===== Given data
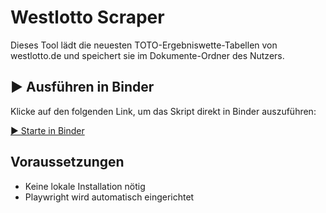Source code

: # Westlotto Scraper

Dieses Tool lädt die neuesten TOTO-Ergebniswette-Tabellen von westlotto.de und speichert sie im Dokumente-Ordner des Nutzers.

## ▶️ Ausführen in Binder

Klicke auf den folgenden Link, um das Skript direkt in Binder auszuführen:

[▶️ Starte in Binder](https://mybinder.org/v2/gh/gitMatthias/ottopipe/main?urlpath=streamlit/app.py)


## Voraussetzungen

- Keine lokale Installation nötig
- Playwright wird automatisch eingerichtet
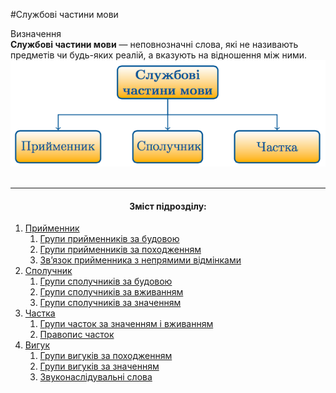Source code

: #Службовi частини мови

<div class="eoz-wrap">
<span class="eoz">Визначення</span>
<div class="eoz-text">
<strong>Службовi частини мови</strong> — неповнозначнi слова, якi не називають предметiв чи будь-яких реалiй, а вказують на вiдношення мiж ними.
</div>
</div>


<div class="center">
<img src="../pics/11/1.png" width="600px" class="center"/>
</div>
<br>

<hr>
<center><h4>Зміст підрозділу:</h4></center>


   1. [Прийменник](11/priymennik.md)
        1. [Групи прийменникiв за будовою](11/grupi_priymennikiv_za_budovoyu.md)
        2. [Групи прийменникiв за походженням](11/grupi_priymennikiv_za_pohodjennyam.md)
        3. [Зв’язок прийменника з непрямими вiдмiнками](11/znyazok_priymennika_z_nepryamimi_vidminkami_imennika.md)
   2. [Сполучник](11/spoluchnik.md)
        1. [Групи сполучникiв за будовою](11/grupi_spoluchnikiv_za_budovoyu.md)
        2. [Групи сполучникiв за вживанням](11/grupi_spoluchnikiv_za_vjivannyam.md)
        3. [Групи сполучникiв за значенням](11/grupi_spoluchnikiv_za_znachennyam.md)
   3. [Частка](11/chastka.md)
        1. [Групи часток за значенням i вживанням](11/grupi_chastok_za_znachennyam_i_vjivannyam.md)
        2. [Правопис часток](11/pravopis_chastok.md)
   4. [Вигук](11/viguk.md)
        1. [Групи вигукiв за походженням](11/grupi_vigukiv_za_pohodjennyam.md)
        2. [Групи вигукiв за значенням](11/grupi_vigukiv_za_znachennyam.md)
        3. [Звуконаслiдувальнi слова](11/zvukonasliduvalni_slova.md)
==========
▸ What is being asked
Output each of the lines above exactly, apart from the images.

▸ Response area
Source code

: # Westlotto Scraper

Dieses Tool lädt die neuesten TOTO-Ergebniswette-Tabellen von westlotto.de und speichert sie im Dokumente-Ordner des Nutzers.

## ▶️ Ausführen in Binder

Klicke auf den folgenden Link, um das Skript direkt in Binder auszuführen:

[▶️ Starte in Binder](https://mybinder.org/v2/gh/gitMatthias/ottopipe/main?urlpath=streamlit/app.py)


## Voraussetzungen

- Keine lokale Installation nötig
- Playwright wird automatisch eingerichtet
Source code

: #Службовi частини мови

<div class="eoz-wrap">
<span class="eoz">Визначення</span>
<div class="eoz-text">
<strong>Службовi частини мови</strong> — неповнозначнi слова, якi не називають предметiв чи будь-яких реалiй, а вказують на вiдношення мiж ними.
</div>
</div>


<div class="center">
<img src="../pics/11/1.png" width="600px" class="center"/>
</div>
<br>

<hr>
<center><h4>Зміст підрозділу:</h4></center>


   1. [Прийменник](11/priymennik.md)
        1. [Групи прийменникiв за будовою](11/grupi_priymennikiv_za_budovoyu.md)
        2. [Групи прийменникiв за походженням](11/grupi_priymennikiv_za_pohodjennyam.md)
        3. [Зв’язок прийменника з непрямими вiдмiнками](11/znyazok_priymennika_z_nepryamimi_vidminkami_imennika.md)
   2. [Сполучник](11/spoluchnik.md)
        1. [Групи сполучникiв за будовою](11/grupi_spoluchnikiv_za_budovoyu.md)
        2. [Групи сполучникiв за вживанням](11/grupi_spoluchnikiv_za_vjivannyam.md)
        3. [Групи сполучникiв за значенням](11/grupi_spoluchnikiv_za_znachennyam.md)
   3. [Частка](11/chastka.md)
        1. [Групи часток за значенням i вживанням](11/grupi_chastok_za_znachennyam_i_vjivannyam.md)
        2. [Правопис часток](11/pravopis_chastok.md)
   4. [Вигук](11/viguk.md)
        1. [Групи вигукiв за походженням](11/grupi_vigukiv_za_pohodjennyam.md)
        2. [Групи вигукiв за значенням](11/grupi_vigukiv_za_znachennyam.md)
        3. [Звуконаслiдувальнi слова](11/zvukonasliduvalni_slova.md)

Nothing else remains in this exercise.